With the possible exception of "Christian Slater vehicle," few words chill the heart of a movie critic faster than "coming-of-age story." Before the sepia tones have drenched the opening frames, we already know what we're in for: turgid nostalgia, with teenage protagonists not so much living as waiting around for their by-the-numbers life-changing experiences. The Taiwanese film Blue Gate Crossing grasps, however, that adolescence is more than a sweetly remembered holding pattern for adulthood. The story of two Taipei high-school girlfriends and the boy who comes between them, Blue Gate Crossing achieves innocence without naiveté, sweetness without sacrificing realism. Its characters fall in and out of love but never quite manage to come of age. They're too busy living.

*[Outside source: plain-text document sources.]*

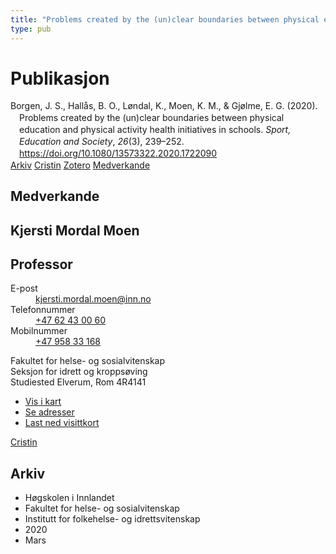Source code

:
 ```yaml
---
title: "Problems created by the (un)clear boundaries between physical education and physical activity health initiatives in schools"
type: pub
---
```

<h1>Publikasjon</h1>
<article id="csl-bib-container-A9NRH23W" class="csl-bib-container">
  <div class="csl-bib-body" style="line-height: 1.35; padding-left: 1em; text-indent:-1em;">
  <div class="csl-entry">Borgen, J. S., Hall&#xE5;s, B. O., L&#xF8;ndal, K., Moen, K. M., &amp; Gj&#xF8;lme, E. G. (2020). Problems created by the (un)clear boundaries between physical education and physical activity health initiatives in schools. <i>Sport, Education and Society</i>, <i>26</i>(3), 239&#x2013;252. <a href="https://doi.org/10.1080/13573322.2020.1722090">https://doi.org/10.1080/13573322.2020.1722090</a></div>
</div>
  <div class="csl-bib-buttons">
    <a href="#taxonomy-article-A9NRH23W" class="csl-bib-button">Arkiv</a>
    <a href="https://app.cristin.no/results/show.jsf?id=1798735" alt="Cristin URL" class="csl-bib-button">Cristin</a>
    <a href="http://zotero.org/groups/5022929/items/A9NRH23W" alt="Zotero URL" class="csl-bib-button">Zotero</a>
    <a href="#contributors-article-A9NRH23W" class="csl-bib-button">Medverkande</a>
  </div>
  <div id="csl-bib-meta-container-A9NRH23W"></div>
</article>
<div id="csl-bib-meta-A9NRH23W" class="csl-bib-meta">
  <article id="contributors-article-A9NRH23W" class="contributors-article">
    <h1>Medverkande</h1>
    <div class="personas">
<div class="vrtx-hinn-person-card">
<div class="photo">
<i class="lar la-user-circle missing-person"></i>
</div>
<div class="info">
<hgroup><h1>Kjersti Mordal Moen</h1>
<h2>Professor</h2>
</hgroup><dl>
<dt>E-post</dt>
<dd>
<a href="mailto:kjersti.mordal.moen@inn.no">kjersti.mordal.moen@inn.no</a>
</dd>
<dt>Telefonnummer</dt>
<dd><a href="tel:+4762430060">
+47 62 43 00 60
</a></dd>
<dt>Mobilnummer</dt>
<dd><a href="tel:+4795833168">
+47 958 33 168
</a></dd>
</dl>
<p>
Fakultet for helse- og sosialvitenskap<br>
Seksjon for idrett og kroppsøving<br>
Studiested Elverum,
Rom 4R4141
</p>
<ul class="vrtx-hinn-links">
<li><a href="https://www.google.com/maps?q=60.88156,11.53723">Vis i kart</a></li>
<li><a href="https://www.inn.no/finn-en-ansatt/kjersti-mordal-moen.html#vrtx-hinn-addresses">Se adresser</a></li>
<li><a href="https://www.inn.no/finn-en-ansatt/kjersti-mordal-moen.html?vrtx=vcf">Last ned visittkort</a></li>
</ul>
</div>
</div>
<a href="https://app.cristin.no/persons/show.jsf?id=53554" alt="Cristin URL" class="personas-cristin">Cristin</a>
</div>
  </article>
  <article id="taxonomy-article-A9NRH23W" class="taxonomy-article">
    <h1>Arkiv</h1>
    <ul>
      <li>Høgskolen i Innlandet</li>
      <li>Fakultet for helse- og sosialvitenskap</li>
      <li>Institutt for folkehelse- og idrettsvitenskap</li>
      <li>2020</li>
      <li>Mars</li>
    </ul>
  </article>
</div>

What they're living is a teen-pop-love triangle with a k.d. lang twist. Girlish Yueh-chen (Liang Shu-hui) has an obsessive crush on her blithe classmate Zhang Shi-hao (the F4-quality cutie Chen Bo-lin). Too shy to talk to Zhang, Yueh-chen feeds her imagination by collecting or stealing his pens and papers, old water bottles and basketball shoes, like a devotee hoarding a saint's relics. Yueh-chen even resorts to sending her best friend, tomboy Meng Ke-rou (Guey Lun-mei), to feel out Zhang—which she promptly, and literally, does. Zhang falls for Meng, Yueh-chen worships Zhang, and as for Meng, well, she's not sure which one she wants to smooch. So she kisses both, with mixed results.
Yee also has a sure hand for the way teenagers communicate or, rather, don't. Zhang struggles to understand Meng, and Meng struggles to understand herself; eventually the two just resort to shoving each other, which ends up working best of all. Chen has a smile as winning as his personality and a guileless befuddlement that plays well off Guey's nerves. Guey, a high-school student Yee discovered on the street, is a real teenager, emotionally opaque save for moments of piercing transparency when her pain and confusion overwhelm her. It's then, as feelings flicker across her moony eyes, that we can watch someone coming of age the way it actually happens: second by second, heartbreak by heartbreak.